The Three Laws of TDD — Practice Tasks

Category: Craftsmanship Disciplines — write production code only to make a failing test pass, in the tightest possible loop.

10 graded TDD katas. The point is not the final code — it's the sequence of red-green-refactor steps that gets you there. Each task gives a starter, an ordered test list, and a worked walkthrough showing the steps.
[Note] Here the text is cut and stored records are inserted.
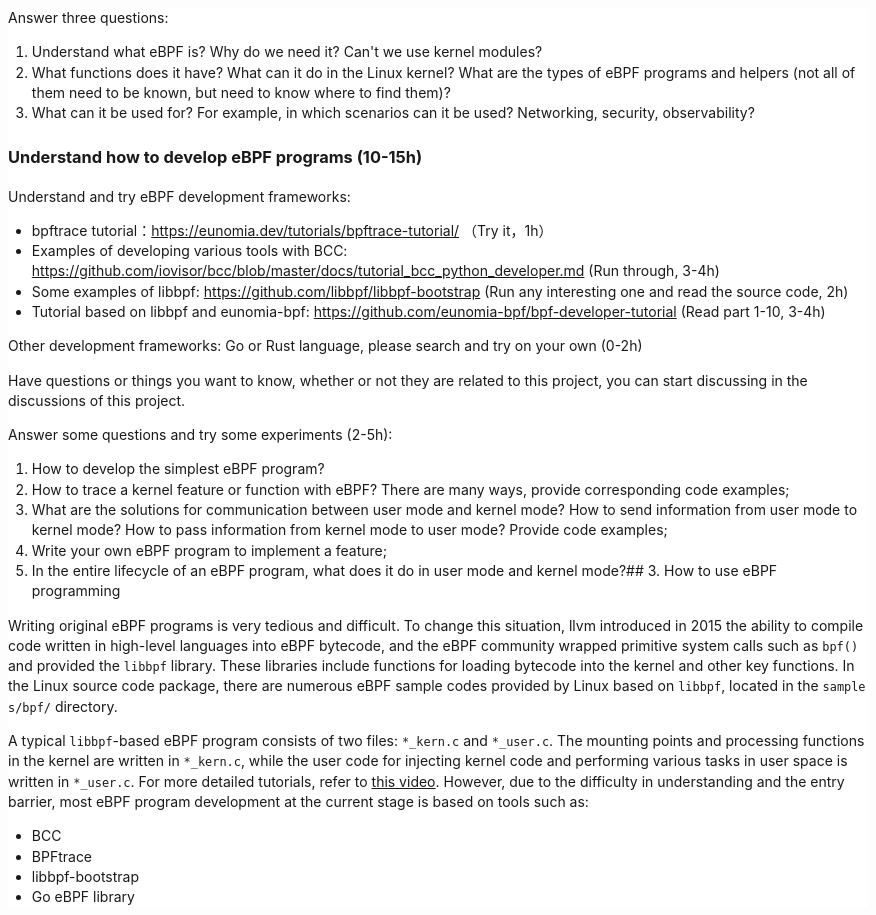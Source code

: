 Answer three questions:

1. Understand what eBPF is? Why do we need it? Can't we use kernel modules?
2. What functions does it have? What can it do in the Linux kernel? What are the types of eBPF programs and helpers (not all of them need to be known, but need to know where to find them)?
3. What can it be used for? For example, in which scenarios can it be used? Networking, security, observability?

### Understand how to develop eBPF programs (10-15h)

Understand and try eBPF development frameworks:

- bpftrace tutorial：https://eunomia.dev/tutorials/bpftrace-tutorial/ （Try it，1h）
- Examples of developing various tools with BCC: <https://github.com/iovisor/bcc/blob/master/docs/tutorial_bcc_python_developer.md> (Run through, 3-4h)
- Some examples of libbpf: <https://github.com/libbpf/libbpf-bootstrap> (Run any interesting one and read the source code, 2h)
- Tutorial based on libbpf and eunomia-bpf: <https://github.com/eunomia-bpf/bpf-developer-tutorial> (Read part 1-10, 3-4h)

Other development frameworks: Go or Rust language, please search and try on your own (0-2h)

Have questions or things you want to know, whether or not they are related to this project, you can start discussing in the discussions of this project.

Answer some questions and try some experiments (2-5h):

1. How to develop the simplest eBPF program?
2. How to trace a kernel feature or function with eBPF? There are many ways, provide corresponding code examples;
3. What are the solutions for communication between user mode and kernel mode? How to send information from user mode to kernel mode? How to pass information from kernel mode to user mode? Provide code examples;
4. Write your own eBPF program to implement a feature;
5. In the entire lifecycle of an eBPF program, what does it do in user mode and kernel mode?## 3. How to use eBPF programming

Writing original eBPF programs is very tedious and difficult. To change this situation, llvm introduced in 2015 the ability to compile code written in high-level languages into eBPF bytecode, and the eBPF community wrapped primitive system calls such as `bpf()` and provided the `libbpf` library. These libraries include functions for loading bytecode into the kernel and other key functions. In the Linux source code package, there are numerous eBPF sample codes provided by Linux based on `libbpf`, located in the `samples/bpf/` directory.

A typical `libbpf`-based eBPF program consists of two files: `*_kern.c` and `*_user.c`. The mounting points and processing functions in the kernel are written in `*_kern.c`, while the user code for injecting kernel code and performing various tasks in user space is written in `*_user.c`. For more detailed tutorials, refer to [this video](https://www.bilibili.com/video/BV1f54y1h74r?spm_id_from=333.999.0.0). However, due to the difficulty in understanding and the entry barrier, most eBPF program development at the current stage is based on tools such as:

- BCC
- BPFtrace
- libbpf-bootstrap
- Go eBPF library
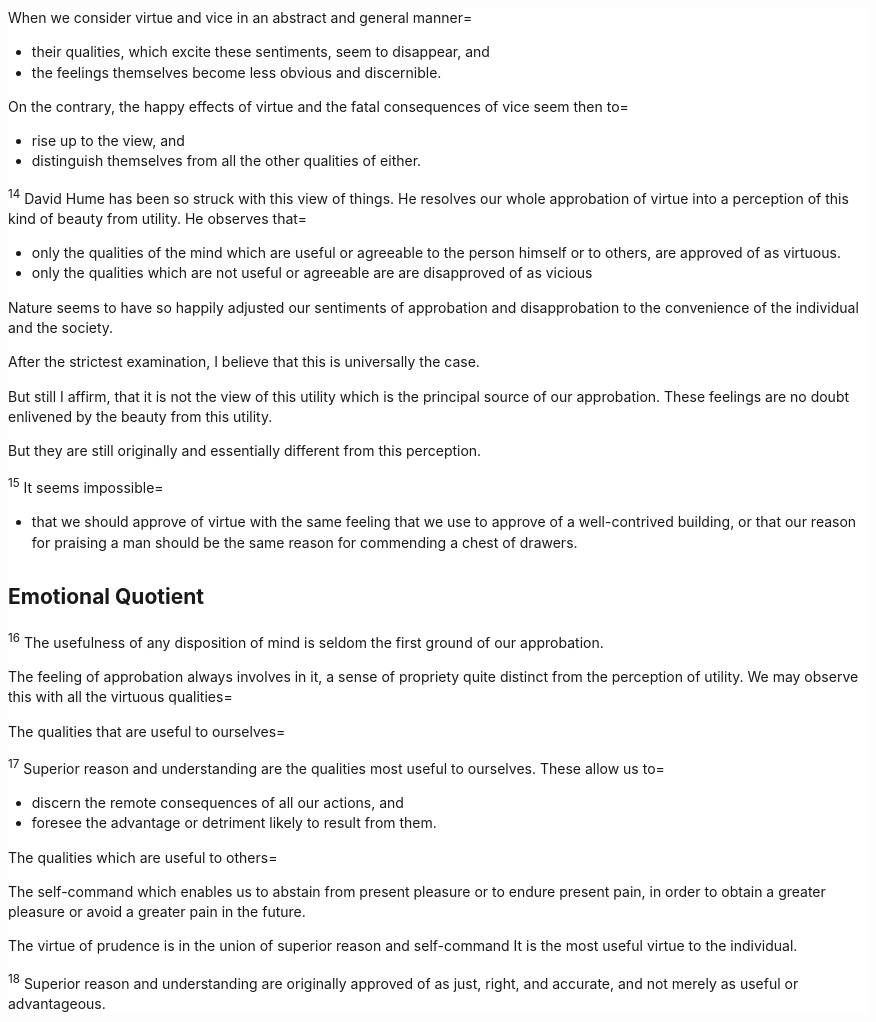 When we consider virtue and vice in an abstract and general manner= 
- their qualities, which excite these sentiments, seem to disappear, and
- the feelings themselves become less obvious and discernible.

On the contrary, the happy effects of virtue and the fatal consequences of vice seem then to= 
- rise up to the view, and
- distinguish themselves from all the other qualities of either.


<sup>14</sup> David Hume has been so struck with this view of things. He resolves our whole approbation of virtue into a perception of this kind of beauty from utility. He observes that= 
- only the qualities of the mind which are useful or agreeable to the person himself or to others, are approved of as virtuous.
- only the qualities which are not useful or agreeable are are disapproved of as vicious

Nature seems to have so happily adjusted our sentiments of approbation and disapprobation to the convenience of the individual and the society.

After the strictest examination, I believe that this is universally the case.

But still I affirm, that it is not the view of this utility which is the principal source of our approbation.
These feelings are no doubt enlivened by the beauty from this utility.

But they are still originally and essentially different from this perception.

<sup>15</sup> It seems impossible= 
- that we should approve of virtue with the same feeling that we use to approve of a well-contrived building, or
that our reason for praising a man should be the same reason for commending a chest of drawers.


## Emotional Quotient

<sup>16</sup> The usefulness of any disposition of mind is seldom the first ground of our approbation.

The feeling of approbation always involves in it, a sense of propriety quite distinct from the perception of utility.
We may observe this with all the virtuous qualities= 

The qualities that are useful to ourselves= 

<sup>17</sup> Superior reason and understanding are the qualities most useful to ourselves. These allow us to= 
- discern the remote consequences of all our actions, and
- foresee the advantage or detriment likely to result from them.

The qualities which are useful to others= 

The self-command which enables us to abstain from present pleasure or to endure present pain, in order to obtain a greater pleasure or avoid a greater pain in the future.

The virtue of prudence is in the union of superior reason and self-command
It is the most useful virtue to the individual.

<sup>18</sup> Superior reason and understanding are originally approved of as just, right, and accurate, and not merely as useful or advantageous.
Do each one by hand before expanding the solution, and resist reading ahead: write one failing test at a time.

How to use these: open a test file and a source file side by side, run tests on a keystroke, and obey the three laws strictly — even when it feels silly. The discomfort is the lesson. For why these specific exercises, see Kata & Deliberate Practice.


Table of Contents

  1. Task 1: Drive a Stack
  2. Task 2: FizzBuzz
  3. Task 3: Roman Numerals
  4. Task 4: Prime Factors
  5. Task 5: String Calculator
  6. Task 6: Fix a Bug Test-First
  7. Task 7: Triangulate an Average
  8. Task 8: Bowling Score
  9. Task 9: Inject a Boundary (Fast Tests)
  10. Task 10: Characterize Then TDD Legacy
  11. Practice Tips

Task 1: Drive a Stack

Goal: Build a Stack purely from failing tests. Add exactly one capability per nano-cycle. No method exists until a test demands it.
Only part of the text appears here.